Si le Psaume 1er nous rappelle déjà le fait de l’existence sur la terre de deux peuples profondément distincts, le second nous annonce que la lutte qui a existé entre eux dès le commencement pourra prendre de très vastes proportions ; mais en même temps il nous garantit que la victoire restera au royaume de Dieu.

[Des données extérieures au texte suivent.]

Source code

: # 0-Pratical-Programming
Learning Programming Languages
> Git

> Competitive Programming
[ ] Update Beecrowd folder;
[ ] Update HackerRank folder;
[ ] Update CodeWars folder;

Le psalmiste nous représente des peuples nombreux soulevés contre l’Éternel et contre la personne sacrée du Roi qu’il a établi sur eux. Dès la première lecture de ce remarquable Psaume, on pressent qu’il y est question de quelque personnage bien supérieur en dignité et en puissance à David lui-même, et à tous les rois d’Israël, ses successeurs, et d’une révolte bien plus considérable que toutes celles contre lesquelles ils eurent à défendre leur trône. Aussi, parmi les Juifs, les anciens commentateurs s’accordaient à appliquer ce Psaume au Messie, et si l’opinion contraire finit par prévaloir, c’est que l’on se trouva embarrassé dans la controverse avec les chrétiens. Le rabbin Jarchi l’avoue franchement. « Nos docteurs, dit-il, ont vu dans ce Psaume le roi Messie ; mais dans le sens littéral et pour répondre aux hérétiques (c’est-à-dire aux chrétiens), il convient de l’entendre de David lui- même. » Quant aux docteurs chrétiens, le caractère messianique de ce Psaume est reconnu par plusieurs même de ceux qui appartiennent à l’école rationaliste, comme Berchtold et Eichhorn, d’autres persistent à ne pas l’admettre, ainsi de Wette, Ewald, Hitzig, selon leur habitude de placer leur orgueilleuse raison au-dessus des Saintes-Écritures, comme au-dessus du témoignage de l’Église universelle. Ces derniers ne sont pas même parvenus à se mettre d’accord entre eux ; Ewald applique ce Psaume à Salomon, de Wette à l’un de ses successeurs.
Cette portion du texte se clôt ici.